THE PROBLEM: Transcribe verbatim every line from the line containing "with low priority." to the end of the entries, including both endpoints. Output nothing beyond those lines.

PROVIDED ENTRIES:
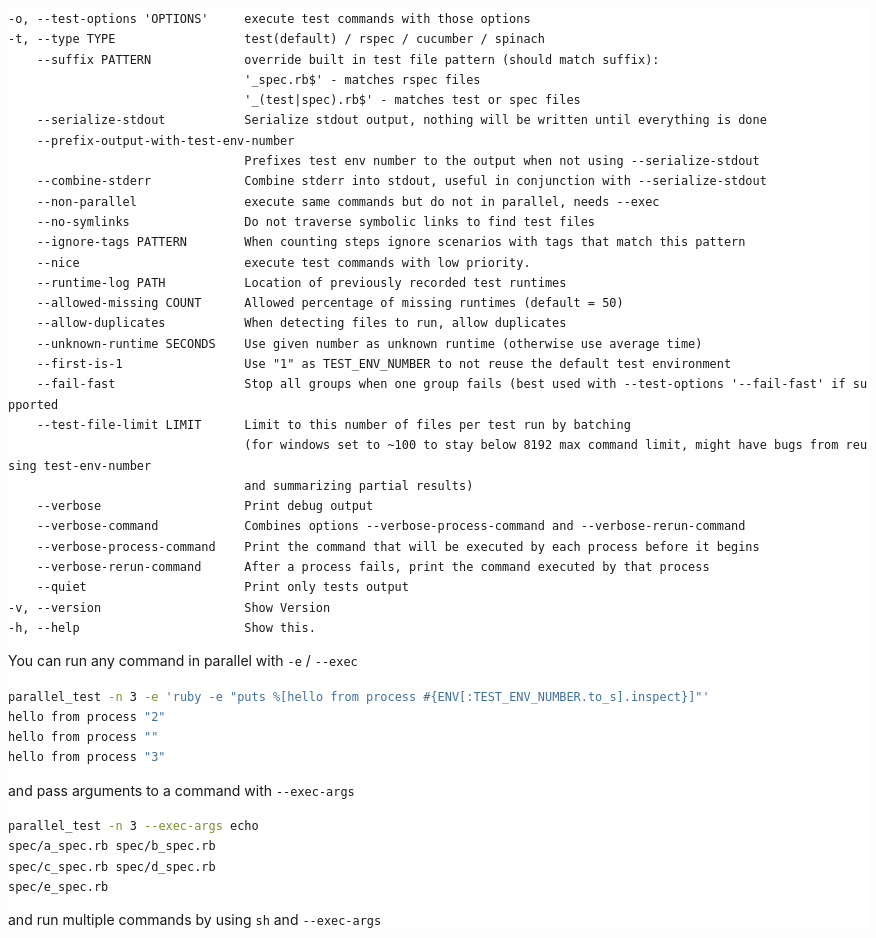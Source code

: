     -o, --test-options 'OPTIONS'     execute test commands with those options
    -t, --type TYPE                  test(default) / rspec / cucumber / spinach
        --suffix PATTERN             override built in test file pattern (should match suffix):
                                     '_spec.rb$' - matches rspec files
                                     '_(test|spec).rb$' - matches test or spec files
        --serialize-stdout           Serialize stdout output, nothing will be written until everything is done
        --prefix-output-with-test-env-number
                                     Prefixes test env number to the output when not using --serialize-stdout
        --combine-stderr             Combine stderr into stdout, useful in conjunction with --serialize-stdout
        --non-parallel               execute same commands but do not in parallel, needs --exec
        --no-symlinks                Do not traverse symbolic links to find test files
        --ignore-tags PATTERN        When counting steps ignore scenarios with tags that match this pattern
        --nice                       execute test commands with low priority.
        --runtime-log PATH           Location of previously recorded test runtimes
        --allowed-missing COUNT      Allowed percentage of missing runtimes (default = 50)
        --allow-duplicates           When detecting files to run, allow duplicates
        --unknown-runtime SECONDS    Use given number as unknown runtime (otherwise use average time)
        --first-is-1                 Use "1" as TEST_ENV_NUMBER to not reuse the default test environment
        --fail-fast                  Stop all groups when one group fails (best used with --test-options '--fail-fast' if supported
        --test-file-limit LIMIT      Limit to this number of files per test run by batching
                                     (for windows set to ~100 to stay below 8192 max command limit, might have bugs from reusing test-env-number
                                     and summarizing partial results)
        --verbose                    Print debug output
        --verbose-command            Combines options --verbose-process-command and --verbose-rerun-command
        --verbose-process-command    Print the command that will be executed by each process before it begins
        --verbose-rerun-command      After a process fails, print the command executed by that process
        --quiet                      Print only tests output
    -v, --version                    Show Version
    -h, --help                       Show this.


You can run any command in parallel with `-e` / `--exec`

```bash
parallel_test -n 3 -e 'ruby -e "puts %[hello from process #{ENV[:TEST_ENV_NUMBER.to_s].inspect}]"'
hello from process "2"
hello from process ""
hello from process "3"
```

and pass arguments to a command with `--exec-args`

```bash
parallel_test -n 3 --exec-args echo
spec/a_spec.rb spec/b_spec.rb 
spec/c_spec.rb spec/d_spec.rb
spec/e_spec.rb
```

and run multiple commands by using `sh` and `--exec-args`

RESULT BELOW:
        --nice                       execute test commands with low priority.
        --runtime-log PATH           Location of previously recorded test runtimes
        --allowed-missing COUNT      Allowed percentage of missing runtimes (default = 50)
        --allow-duplicates           When detecting files to run, allow duplicates
        --unknown-runtime SECONDS    Use given number as unknown runtime (otherwise use average time)
        --first-is-1                 Use "1" as TEST_ENV_NUMBER to not reuse the default test environment
        --fail-fast                  Stop all groups when one group fails (best used with --test-options '--fail-fast' if supported
        --test-file-limit LIMIT      Limit to this number of files per test run by batching
                                     (for windows set to ~100 to stay below 8192 max command limit, might have bugs from reusing test-env-number
                                     and summarizing partial results)
        --verbose                    Print debug output
        --verbose-command            Combines options --verbose-process-command and --verbose-rerun-command
        --verbose-process-command    Print the command that will be executed by each process before it begins
        --verbose-rerun-command      After a process fails, print the command executed by that process
        --quiet                      Print only tests output
    -v, --version                    Show Version
    -h, --help                       Show this.


You can run any command in parallel with `-e` / `--exec`

```bash
parallel_test -n 3 -e 'ruby -e "puts %[hello from process #{ENV[:TEST_ENV_NUMBER.to_s].inspect}]"'
hello from process "2"
hello from process ""
hello from process "3"
```

and pass arguments to a command with `--exec-args`

```bash
parallel_test -n 3 --exec-args echo
spec/a_spec.rb spec/b_spec.rb 
spec/c_spec.rb spec/d_spec.rb
spec/e_spec.rb
```

and run multiple commands by using `sh` and `--exec-args`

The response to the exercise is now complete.